How to complete this task: Copy out the data in full and exactly, passing over the pictures.

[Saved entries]
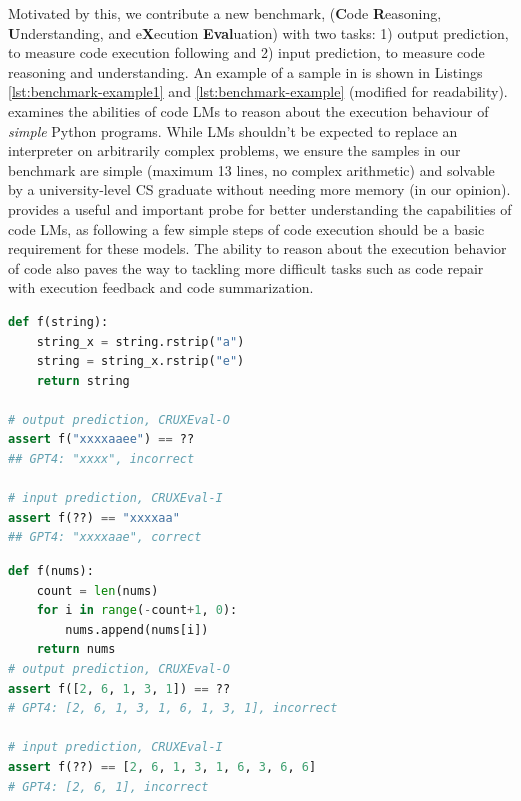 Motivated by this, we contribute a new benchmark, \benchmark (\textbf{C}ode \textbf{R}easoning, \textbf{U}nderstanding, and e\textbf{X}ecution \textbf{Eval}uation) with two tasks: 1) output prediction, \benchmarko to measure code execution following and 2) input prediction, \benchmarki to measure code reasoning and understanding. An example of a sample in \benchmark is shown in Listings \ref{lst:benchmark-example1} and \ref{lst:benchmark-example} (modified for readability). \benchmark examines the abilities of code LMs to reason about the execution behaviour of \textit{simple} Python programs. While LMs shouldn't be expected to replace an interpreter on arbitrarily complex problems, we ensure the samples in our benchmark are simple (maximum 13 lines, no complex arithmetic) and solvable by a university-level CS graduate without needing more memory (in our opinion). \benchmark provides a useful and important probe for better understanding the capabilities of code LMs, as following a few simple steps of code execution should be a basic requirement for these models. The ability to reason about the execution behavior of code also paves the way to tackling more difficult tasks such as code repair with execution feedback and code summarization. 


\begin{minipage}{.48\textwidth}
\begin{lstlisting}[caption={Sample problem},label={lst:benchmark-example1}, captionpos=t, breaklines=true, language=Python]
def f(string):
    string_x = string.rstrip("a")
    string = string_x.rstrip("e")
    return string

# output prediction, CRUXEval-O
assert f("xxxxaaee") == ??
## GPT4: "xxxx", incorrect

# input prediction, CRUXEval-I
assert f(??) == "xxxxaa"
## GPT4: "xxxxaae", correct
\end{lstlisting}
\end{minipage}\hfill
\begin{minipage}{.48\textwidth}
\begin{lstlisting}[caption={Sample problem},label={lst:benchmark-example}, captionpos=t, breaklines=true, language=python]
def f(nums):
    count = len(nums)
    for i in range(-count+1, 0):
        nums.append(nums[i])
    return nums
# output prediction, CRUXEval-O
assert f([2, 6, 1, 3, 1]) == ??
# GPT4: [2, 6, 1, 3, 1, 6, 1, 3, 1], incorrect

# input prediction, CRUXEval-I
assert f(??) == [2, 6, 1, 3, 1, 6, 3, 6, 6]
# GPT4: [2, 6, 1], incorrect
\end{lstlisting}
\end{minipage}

Result of this task:
 Motivated by this, we contribute a new benchmark, \benchmark (\textbf{C}ode \textbf{R}easoning, \textbf{U}nderstanding, and e\textbf{X}ecution \textbf{Eval}uation) with two tasks: 1) output prediction, \benchmarko to measure code execution following and 2) input prediction, \benchmarki to measure code reasoning and understanding. An example of a sample in \benchmark is shown in Listings \ref{lst:benchmark-example1} and \ref{lst:benchmark-example} (modified for readability). \benchmark examines the abilities of code LMs to reason about the execution behaviour of \textit{simple} Python programs. While LMs shouldn't be expected to replace an interpreter on arbitrarily complex problems, we ensure the samples in our benchmark are simple (maximum 13 lines, no complex arithmetic) and solvable by a university-level CS graduate without needing more memory (in our opinion). \benchmark provides a useful and important probe for better understanding the capabilities of code LMs, as following a few simple steps of code execution should be a basic requirement for these models. The ability to reason about the execution behavior of code also paves the way to tackling more difficult tasks such as code repair with execution feedback and code summarization. 


\begin{minipage}{.48\textwidth}
\begin{lstlisting}[caption={Sample problem},label={lst:benchmark-example1}, captionpos=t, breaklines=true, language=Python]
def f(string):
    string_x = string.rstrip("a")
    string = string_x.rstrip("e")
    return string

# output prediction, CRUXEval-O
assert f("xxxxaaee") == ??
## GPT4: "xxxx", incorrect

# input prediction, CRUXEval-I
assert f(??) == "xxxxaa"
## GPT4: "xxxxaae", correct
\end{lstlisting}
\end{minipage}\hfill
\begin{minipage}{.48\textwidth}
\begin{lstlisting}[caption={Sample problem},label={lst:benchmark-example}, captionpos=t, breaklines=true, language=python]
def f(nums):
    count = len(nums)
    for i in range(-count+1, 0):
        nums.append(nums[i])
    return nums
# output prediction, CRUXEval-O
assert f([2, 6, 1, 3, 1]) == ??
# GPT4: [2, 6, 1, 3, 1, 6, 1, 3, 1], incorrect

# input prediction, CRUXEval-I
assert f(??) == [2, 6, 1, 3, 1, 6, 3, 6, 6]
# GPT4: [2, 6, 1], incorrect
\end{lstlisting}
\end{minipage}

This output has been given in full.